In the darkness of the early morning of 3 March 1949, practically all of the Transylvanian aristocracy were arrested in their beds and loaded into lorries. That same day the Romanian Workers’ Party was pleased to announce the successful deportation and dispossession of all large landowners. Communism demanded the destruction of these ultimate class enemies. Under the terror of Gheorghiu-Dej and later Ceaușescu the aristocracy led a double life: during the day they worked in quarries, steelworks and carpenters’ yards; in the evening they secretly gathered and maintained the rituals of an older world.
To record this unknown episode of recent history, Jaap Scholten travelled extensively in Romania and Hungary and sought out the few remaining aristocrats who experienced the night of 3 March 1949. He spoke to people who survived the Romanian Gulag and met the youngest generation of the once distinguished aristocracy to talk about the restitution of assets and about the future.
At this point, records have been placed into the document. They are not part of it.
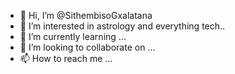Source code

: - 👋 Hi, I’m @SithembisoGxalatana
- 👀 I’m interested in astrology and everything tech..
- 🌱 I’m currently learning ...
- 💞️ I’m looking to collaborate on ...
- 📫 How to reach me ...

<!---
SithembisoGxalatana/SithembisoGxalatana is a ✨ special ✨ repository because its `README.md` (this file) appears on your GitHub profile.
You can click the Preview link to take a look at your changes.
--->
How is it possible to rebuild anything in a country that finds itself in a moral vacuum?
An extraordinary, passionate
and important work
- Jury, Libris History Prize
- Shortlisted for the Bob den Uyl
Prize for best travel book 2011 - Winner of the Libris History Prize 2011
This is a classic in the lines of Patrick Leigh Fermor
Norman Stone, professor of modern history, Oxford
Combining a warm heart with the tenacious pursuit of truth, Jaap Scholten restores to vivid life the world of the Transylvanian aristocracy from its glory days to its tragic finale. Scholten thereby captures a missing piece of history and provides the reader with a gripping journey through a lost world.
Kati Marton, author and award winning former ABC News correspondent
I have enjoyed this book so much – such a great tale, with brilliant original research and source material, and so many stories, tragic, humiliating, painful, yet all engrossing and highly readable.
Petroc Trelawny, BBC Radio 3 presenter and journalist

Jaap Scholten, (Enschede, 1963) studied Industrial Design at the Technical University in Delft, Graphic Design at the Willem de Kooning Academy of Arts in Rotterdam (BA), and Social Anthropology at the Central European University in Budapest (MA). He has published seven books: collections of short stories and three novels. His novel, De wet van Spengler (Atlas Contact, 2008), was chosen “novel of the year” in the Netherlands. His latest book, Kameraad Baron (AtlasContact, 2010) is the winner of the Libris History Prize 2011. His novels and short stories are translated into German, French, Hungarian, Croatian. In 2011 Scholten created and presented a six-part television series for the VPRO about hidden worlds in Central and Eastern Europe. He has lived in Budapest since 2003. The English edition of Comrade Baron will be released by Helena History Press on May 1, 2016 and distributed worldwide through Central European University Press.